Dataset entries

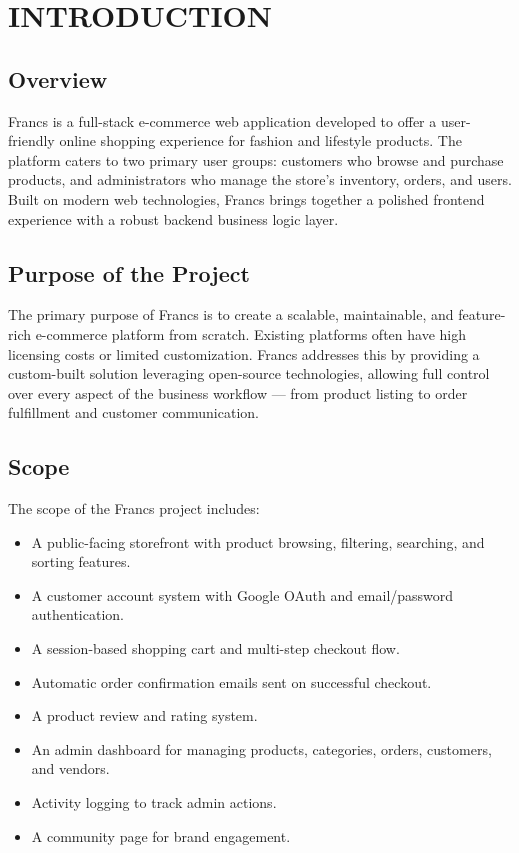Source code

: \chapter{INTRODUCTION}

\section{Overview}
Francs is a full-stack e-commerce web application developed to offer a user-friendly online shopping experience for fashion and lifestyle products. The platform caters to two primary user groups: customers who browse and purchase products, and administrators who manage the store's inventory, orders, and users. Built on modern web technologies, Francs brings together a polished frontend experience with a robust backend business logic layer.

\section{Purpose of the Project}
The primary purpose of Francs is to create a scalable, maintainable, and feature-rich e-commerce platform from scratch. Existing platforms often have high licensing costs or limited customization. Francs addresses this by providing a custom-built solution leveraging open-source technologies, allowing full control over every aspect of the business workflow --- from product listing to order fulfillment and customer communication.

\section{Scope}
The scope of the Francs project includes:
\begin{itemize}
    \item A public-facing storefront with product browsing, filtering, searching, and sorting features.
    \item A customer account system with Google OAuth and email/password authentication.
    \item A session-based shopping cart and multi-step checkout flow.
    \item Automatic order confirmation emails sent on successful checkout.
    \item A product review and rating system.
    \item An admin dashboard for managing products, categories, orders, customers, and vendors.
    \item Activity logging to track admin actions.
    \item A community page for brand engagement.
\end{itemize}

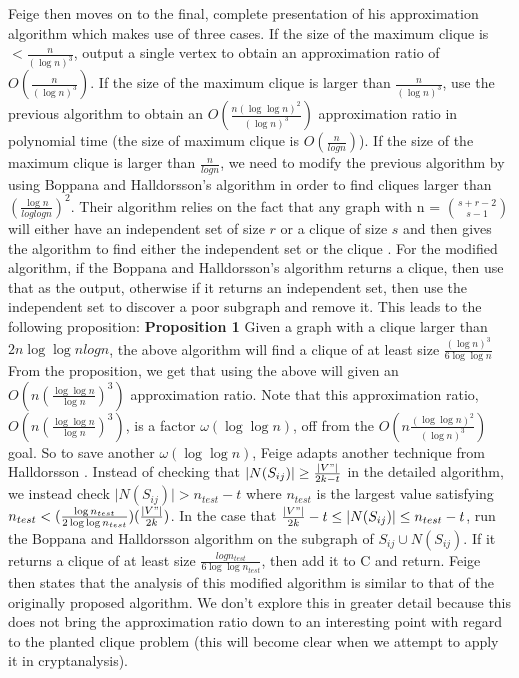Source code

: \documentclass{article}
\theoremstyle{definition}
\begin{document}
Feige then moves on to the final, complete presentation of his approximation algorithm which makes use of three cases. If the size of the maximum clique is $ < \frac{n}{(\log n)^3}$, output a single vertex to obtain an approximation ratio of $O(\frac{n}{(\log n)^3})$. If the size of the maximum clique is larger than $\frac{n}{(\log n)^3}$, use the previous algorithm to obtain an $O(\frac{n(\log \log n)^2}{(\log n)^3})$ approximation ratio in polynomial time (the size of maximum clique is $O(\frac{n}{log n})$). If the size of the maximum clique is larger than $\frac{n}{log n}$, we need to modify the previous algorithm by using Boppana and Halldorsson's algorithm \cite{Boppana1992} in order to find cliques larger than $(\frac{\log n}{log log n})^2$. Their algorithm relies on the fact that any graph with n = $\binom{s + r - 2}{s - 1}$ will either have an independent set of size $r$ or a clique of size $s$ and then gives the algorithm to find either the independent set or the clique \cite{Boppana1992}. For the modified algorithm, if the Boppana and Halldorsson's algorithm returns a clique, then use that as the output, otherwise if it returns an independent set, then use the independent set to discover a poor subgraph and remove it. This leads to the following proposition: 
\newline\newline
\noindent \textbf{Proposition 1 } Given a graph with a clique larger than ${2n \log \log n}{log n}$, the above algorithm will find a clique of at least size $\frac{(\log n)^3}{6 \log \log n}$
\newline\newline
From the proposition, we get that using the above will given an $O(n(\frac{\log \log n}{\log n})^3)$ approximation ratio. Note that this approximation ratio, $O(n(\frac{\log \log n}{\log n})^3)$, is a factor $\omega(\log \log n)$, off from the $O(n\frac{(\log \log n)^2}{(\log n)^3})$ goal. So to save another $\omega(\log \log n)$, Feige adapts another technique from Halldorsson \cite{Hallorsson:1993}. Instead of checking that $\lvert N(S_{ij}) \rvert \geq \frac{\mid V"\mid }{2k - t}$ in the detailed algorithm, we instead check $\lvert N(S_{ij})\rvert  > n_{test} - t$ where $n_{test}$ is the largest value satisfying $n_{test} < (\frac{\log n_{test}}{2 \log \log n_{test}})(\frac{\mid V"\mid }{2k})$. In the case that $\frac{\mid V"\mid }{2k} - t \leq \lvert N(S_{ij})\rvert  \leq n_{test} - t$, run the Boppana and Halldorsson algorithm on the subgraph of $S_{ij} \cup N(S_{ij})$. If it returns a clique of at least size $\frac{log n_{test}}{6 \log \log n_{test}}$, then add it to C and return. Feige then states that the analysis of this modified algorithm is similar to that of the originally proposed algorithm.  We don't explore this in greater detail because this does not bring the approximation ratio down to an interesting point with regard to the planted clique problem 
(this will become clear when we attempt to apply it in cryptanalysis). 
\end{document}
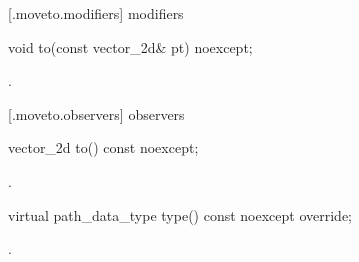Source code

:  [\iotwod.moveto.modifiers]{ modifiers}

\begin{itemdecl}
    void to(const vector_2d& pt) noexcept;
\end{itemdecl}
\begin{itemdescr}
	\pnum
	\postconditions
	.
	
\end{itemdescr}

 [\iotwod.moveto.observers]{ observers}

\begin{itemdecl}
    vector_2d to() const noexcept;
\end{itemdecl}
\begin{itemdescr}
	\pnum
	\returns
	.

\end{itemdescr}

\begin{itemdecl}
    virtual path_data_type type() const noexcept override;
\end{itemdecl}
\begin{itemdescr}
	\pnum
	\returns
	.

\end{itemdescr}
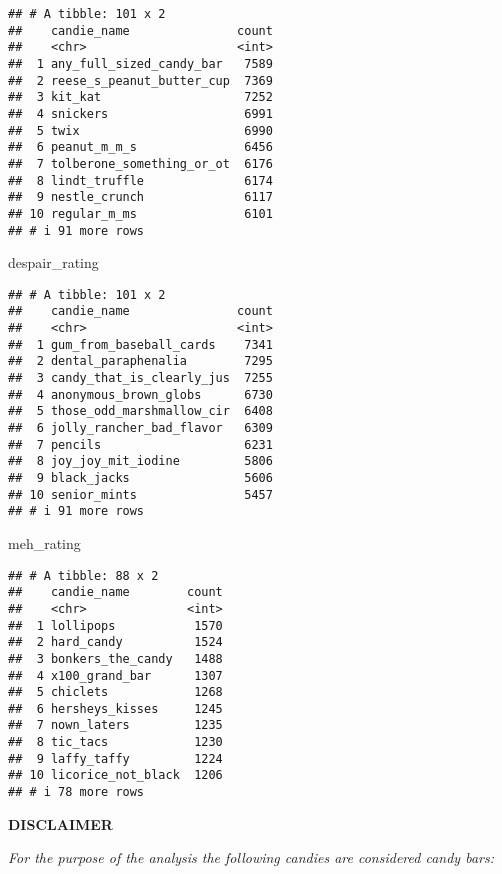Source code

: \documentclass[
]{article}
\newenvironment{Shaded}{\begin{snugshade}}{\end{snugshade}}
\newcommand{\NormalTok}[1]{#1}
\begin{document}
\begin{verbatim}
## # A tibble: 101 x 2
##    candie_name               count
##    <chr>                     <int>
##  1 any_full_sized_candy_bar   7589
##  2 reese_s_peanut_butter_cup  7369
##  3 kit_kat                    7252
##  4 snickers                   6991
##  5 twix                       6990
##  6 peanut_m_m_s               6456
##  7 tolberone_something_or_ot  6176
##  8 lindt_truffle              6174
##  9 nestle_crunch              6117
## 10 regular_m_ms               6101
## # i 91 more rows
\end{verbatim}

\begin{Shaded}
\begin{Highlighting}[]
\NormalTok{despair\_rating}
\end{Highlighting}
\end{Shaded}

\begin{verbatim}
## # A tibble: 101 x 2
##    candie_name               count
##    <chr>                     <int>
##  1 gum_from_baseball_cards    7341
##  2 dental_paraphenalia        7295
##  3 candy_that_is_clearly_jus  7255
##  4 anonymous_brown_globs      6730
##  5 those_odd_marshmallow_cir  6408
##  6 jolly_rancher_bad_flavor   6309
##  7 pencils                    6231
##  8 joy_joy_mit_iodine         5806
##  9 black_jacks                5606
## 10 senior_mints               5457
## # i 91 more rows
\end{verbatim}

\begin{Shaded}
\begin{Highlighting}[]
\NormalTok{meh\_rating }
\end{Highlighting}
\end{Shaded}

\begin{verbatim}
## # A tibble: 88 x 2
##    candie_name        count
##    <chr>              <int>
##  1 lollipops           1570
##  2 hard_candy          1524
##  3 bonkers_the_candy   1488
##  4 x100_grand_bar      1307
##  5 chiclets            1268
##  6 hersheys_kisses     1245
##  7 nown_laters         1235
##  8 tic_tacs            1230
##  9 laffy_taffy         1224
## 10 licorice_not_black  1206
## # i 78 more rows
\end{verbatim}

\textbf{DISCLAIMER}

\emph{For the purpose of the analysis the following candies are
considered candy bars:}
\end{document}
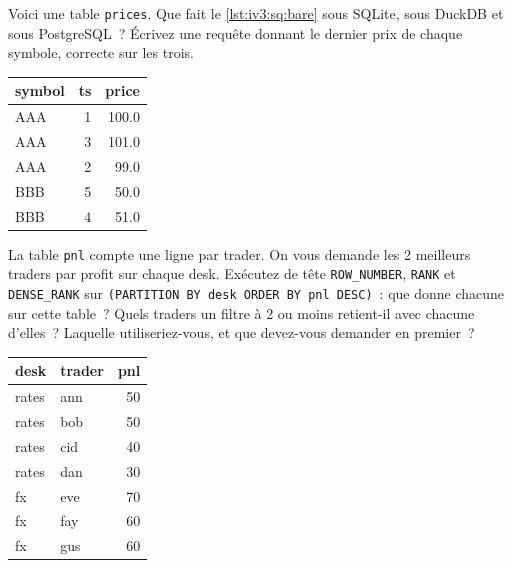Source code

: \begin{question}\label{iq:iv3:sql-and-data:7}
Voici une table \texttt{prices}. Que fait le \cref{lst:iv3:sq:bare} sous SQLite, sous DuckDB et sous PostgreSQL~? Écrivez une requête donnant le dernier prix de chaque symbole, correcte sur les trois.
\begin{center}\small
\begin{tabular}{lrr}
symbol & ts & price\\\hline
AAA & 1 & 100.0\\
AAA & 3 & 101.0\\
AAA & 2 & 99.0\\
BBB & 5 & 50.0\\
BBB & 4 & 51.0
\end{tabular}
\end{center}
\label{lst:iv3:sq:bare}
\end{question}

\begin{question}\label{iq:iv3:sql-and-data:8}
La table \texttt{pnl} compte une ligne par trader. On vous demande les 2 meilleurs traders par profit sur chaque desk. Exécutez de tête \texttt{ROW\_NUMBER}, \texttt{RANK} et \texttt{DENSE\_RANK} sur \texttt{(PARTITION BY desk ORDER BY pnl DESC)}~: que donne chacune sur cette table~? Quels traders un filtre à 2 ou moins retient-il avec chacune d'elles~? Laquelle utiliseriez-vous, et que devez-vous demander en premier~?
\begin{center}\small
\begin{tabular}{llr}
desk & trader & pnl\\\hline
rates & ann & 50\\
rates & bob & 50\\
rates & cid & 40\\
rates & dan & 30\\
fx & eve & 70\\
fx & fay & 60\\
fx & gus & 60
\end{tabular}
\end{center}
\end{question}

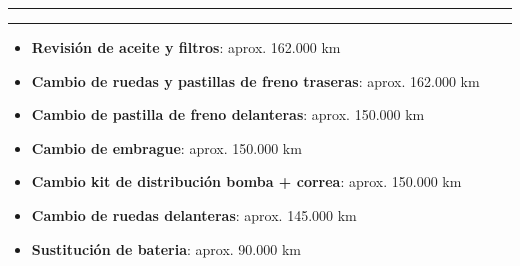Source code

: \documentclass[11pt,a4paper]{article}
\date{21.03.2023}
\begin{document}
\vskip 10mm
\hrule \vskip 5mm
\vskip 5mm \hrule
\vskip 10mm

\begin{itemize}
\item \textbf{Revisión de aceite y filtros}: aprox. 162.000 km
\item \textbf{Cambio de ruedas y pastillas de freno traseras}: aprox. 162.000 km
\item \textbf{Cambio de pastilla de freno delanteras}: aprox. 150.000 km
\item \textbf{Cambio de embrague}: aprox. 150.000 km
\item \textbf{Cambio kit de distribución bomba + correa}: aprox. 150.000 km
\item \textbf{Cambio de ruedas delanteras}: aprox. 145.000 km
\item \textbf{Sustitución de bateria}: aprox. 90.000 km
\end{itemize}
\end{document}
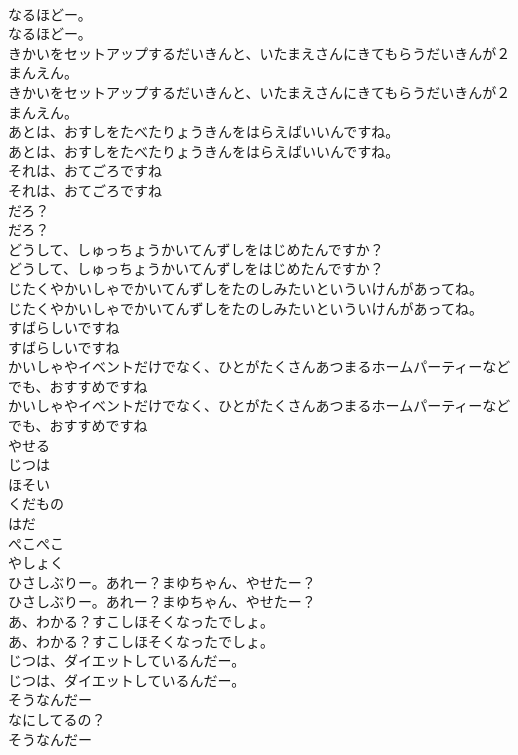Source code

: \documentclass[8pt]{extreport}
\begin{document}
\begin{CJK}{UTF8}{min}
\\	なるほどー。
\\	なるほどー。
\\	きかいをセットアップするだいきんと、いたまえさんにきてもらうだいきんが２まんえん。
\\	きかいをセットアップするだいきんと、いたまえさんにきてもらうだいきんが２まんえん。
\\	あとは、おすしをたべたりょうきんをはらえばいいんですね。
\\	あとは、おすしをたべたりょうきんをはらえばいいんですね。
\\	それは、おてごろですね
\\	それは、おてごろですね
\\	だろ？
\\	だろ？
\\	どうして、しゅっちょうかいてんずしをはじめたんですか？
\\	どうして、しゅっちょうかいてんずしをはじめたんですか？
\\	じたくやかいしゃでかいてんずしをたのしみたいといういけんがあってね。
\\	じたくやかいしゃでかいてんずしをたのしみたいといういけんがあってね。
\\	すばらしいですね
\\	すばらしいですね
\\	かいしゃやイベントだけでなく、ひとがたくさんあつまるホームパーティーなどでも、おすすめですね
\\	かいしゃやイベントだけでなく、ひとがたくさんあつまるホームパーティーなどでも、おすすめですね
\\	やせる
\\	じつは
\\	ほそい
\\	くだもの
\\	はだ
\\	ぺこぺこ
\\	やしょく
\\	ひさしぶりー。あれー？まゆちゃん、やせたー？
\\	ひさしぶりー。あれー？まゆちゃん、やせたー？
\\	あ、わかる？すこしほそくなったでしょ。
\\	あ、わかる？すこしほそくなったでしょ。
\\	じつは、ダイエットしているんだー。
\\	じつは、ダイエットしているんだー。
\\	そうなんだー
\\	なにしてるの？
\\	そうなんだー

\end{CJK}
\end{document}
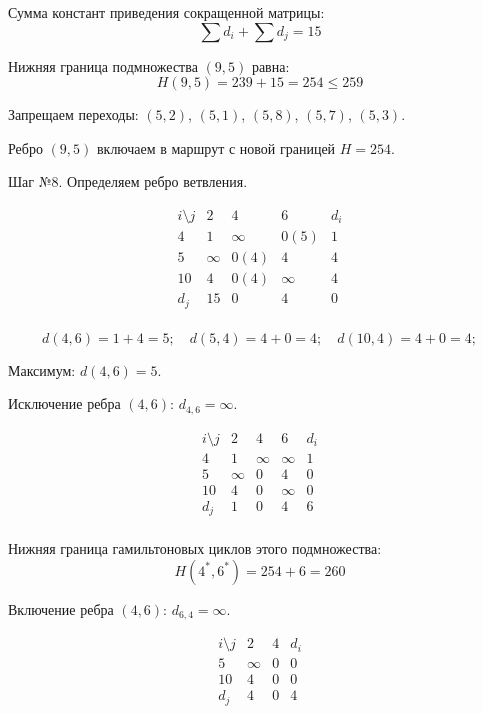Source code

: \documentclass{article}
\begin{document}
Сумма констант приведения сокращенной матрицы:
\[
    \sum d_i + \sum d_j = 15
\]

Нижняя граница подмножества $(9,5)$ равна:
\[
    H(9,5) = 239 + 15 = 254 \leq 259
\]

Запрещаем переходы: $(5,2)$, $(5,1)$, $(5,8)$, $(5,7)$, $(5,3)$.

Ребро $(9,5)$ включаем в маршрут с новой границей $H=254$.

Шаг №8.
Определяем ребро ветвления.

\[
    \begin{array}{c|ccc|c}
        i \setminus j & 2      & 4      & 6      & d_i \\
        \hline
        4             & 1      & \infty & 0(5)   & 1   \\
        5             & \infty & 0(4)   & 4      & 4   \\
        10            & 4      & 0(4)   & \infty & 4   \\
        \hline
        d_j           & 15     & 0      & 4      & 0   \\
    \end{array}
\]

\[
    d(4,6) = 1 + 4 = 5; \quad d(5,4) = 4 + 0 = 4; \quad d(10,4) = 4 + 0 = 4;
\]

Максимум: $d(4,6)=5$.

Исключение ребра $(4,6)$: $d_{4,6}=\infty$.

\[
    \begin{array}{c|ccc|c}
        i \setminus j & 2      & 4      & 6      & d_i \\
        \hline
        4             & 1      & \infty & \infty & 1   \\
        5             & \infty & 0      & 4      & 0   \\
        10            & 4      & 0      & \infty & 0   \\
        \hline
        d_j           & 1      & 0      & 4      & 6   \\
    \end{array}
\]

Нижняя граница гамильтоновых циклов этого подмножества:
\[
    H(4^*,6^*) = 254 + 6 = 260
\]

Включение ребра $(4,6)$: $d_{6,4}=\infty$.

\[
    \begin{array}{c|cc|c}
        i \setminus j & 2      & 4 & d_i \\
        \hline
        5             & \infty & 0 & 0   \\
        10            & 4      & 0 & 0   \\
        \hline
        d_j           & 4      & 0 & 4   \\
    \end{array}
\]
\end{document}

WHAT YOU SHOULD DO:
Reproduce each line from the records that contains the word "ruedas".

SOLUTION:
\item \textbf{Cambio de ruedas y pastillas de freno traseras}: aprox. 162.000 km
\item \textbf{Cambio de ruedas delanteras}: aprox. 145.000 km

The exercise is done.